Posts Tagged ‘chaos theory’
“Everybody wants to build and nobody wants to do maintenance”*…
The most unappreciated and undervalued forms of technological labour are also the most ordinary: those who repair and maintain technologies that already exist, that were ‘innovated’ long ago. This shift in emphasis involves focusing on the constant processes of entropy and un-doing – which the media scholar Steven Jackson calls ‘broken world thinking’ – and the work we do to slow or halt them, rather than on the introduction of novel things…
We can think of labour that goes into maintenance and repair as the work of the maintainers, those individuals whose work keeps ordinary existence going rather than introducing novel things. Brief reflection demonstrates that the vast majority of human labour, from laundry and trash removal to janitorial work and food preparation, is of this type: upkeep. This realisation has significant implications for gender relations in and around technology. Feminist theorists have long argued that obsessions with technological novelty obscures all of the labour, including housework, that women, disproportionately, do to keep life on track. Domestic labour has huge financial ramifications but largely falls outside economic accounting, like Gross Domestic Product. In her classic 1983 book, More Work for Mother, Ruth Schwartz Cowan examined home technologies – such as washing machines and vacuum cleaners – and how they fit into women’s ceaseless labour of domestic upkeep. One of her more famous findings was that new housekeeping technologies, which promised to save labour, literally created more work for mother as cleanliness standards rose, leaving women perpetually unable to keep up.

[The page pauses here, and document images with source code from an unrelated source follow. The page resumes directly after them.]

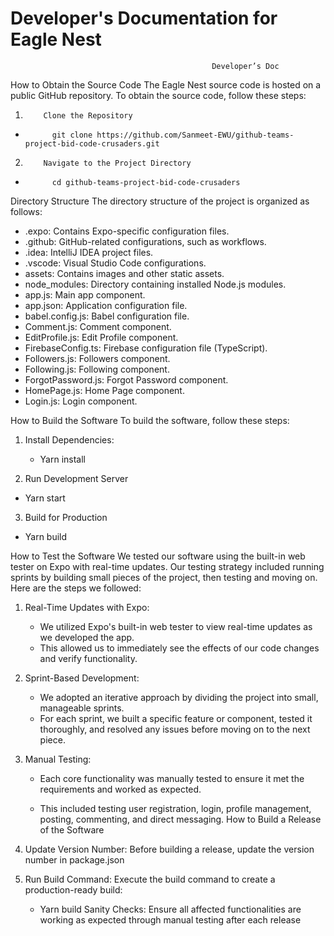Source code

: # Developer's Documentation for Eagle Nest
                                                 Developer’s Doc


How to Obtain the Source Code
The Eagle Nest source code is hosted on a public GitHub repository. To obtain the source code, follow these steps:
 
1.         Clone the Repository
-           git clone https://github.com/Sanmeet-EWU/github-teams-project-bid-code-crusaders.git
 
2.         Navigate to the Project Directory
-           cd github-teams-project-bid-code-crusaders         
 
Directory Structure
The directory structure of the project is organized as follows:
 
- .expo: Contains Expo-specific configuration files.
- .github: GitHub-related configurations, such as workflows.
- .idea: IntelliJ IDEA project files.
- .vscode: Visual Studio Code configurations.
-  assets: Contains images and other static assets.
-  node_modules: Directory containing installed Node.js modules.
-  app.js: Main app component.
-  app.json: Application configuration file.
-  babel.config.js: Babel configuration file.
-  Comment.js: Comment component.
-  EditProfile.js: Edit Profile component.
-  FirebaseConfig.ts: Firebase configuration file (TypeScript).
-  Followers.js: Followers component.
-  Following.js: Following component.
-  ForgotPassword.js: Forgot Password component.
-  HomePage.js: Home Page component.
-  Login.js: Login component.
          
 
How to Build the Software
To build the software, follow these steps:
1. Install Dependencies:
   - Yarn install
 
2.  Run Development Server
   - Yarn start
 
3.  Build for Production
   - Yarn build
 
How to Test the Software
We tested our software using the built-in web tester on Expo with real-time updates. Our testing strategy included running sprints by building small pieces of the project, then testing and moving on. Here are the steps we followed:

1. Real-Time Updates with Expo:
   * We utilized Expo's built-in web tester to view real-time updates as we developed the app.
   * This allowed us to immediately see the effects of our code changes and verify functionality.

2. Sprint-Based Development:
   * We adopted an iterative approach by dividing the project into small, manageable sprints.
   * For each sprint, we built a specific feature or component, tested it thoroughly, and resolved any issues before moving on to the next piece.

3. Manual Testing:
   * Each core functionality was manually tested to ensure it met the requirements and worked as expected.

   * This included testing user registration, login, profile management, posting, commenting, and direct messaging.
How to Build a Release of the Software

1. Update Version Number: Before building a release, update the version number in package.json


2. Run Build Command: Execute the build command to create a production-ready build:
    * Yarn build
Sanity Checks: Ensure all affected functionalities are working as expected through manual testing after each release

Nixon, wrong about so many things, also was wrong to point to household appliances as self-evident indicators of American progress. Ironically, Cowan’s work first met with scepticism among male scholars working in the history of technology, whose focus was a male pantheon of inventors: Bell, Morse, Edison, Tesla, Diesel, Shockley, and so on. A renewed focus on maintenance and repair also has implications beyond the gender politics that More Work for Mother brought to light. When they set innovation-obsession to the side, scholars can confront various kinds of low-wage labour performed by many African-Americans, Latinos, and other racial and ethnic minorities. From this perspective, recent struggles over increasing the minimum wage, including for fast food workers, can be seen as arguments for the dignity of being a maintainer…
Entire societies have come to talk about innovation as if it were an inherently desirable value, like love, fraternity, courage, beauty, dignity, or responsibility. Innovation-speak worships at the altar of change, but it rarely asks who benefits, to what end? A focus on maintenance provides opportunities to ask questions about what we really want out of technologies. What do we really care about? What kind of society do we want to live in? Will this help get us there? We must shift from means, including the technologies that underpin our everyday actions, to ends, including the many kinds of social beneficence and improvement that technology can offer. Our increasingly unequal and fearful world would be grateful…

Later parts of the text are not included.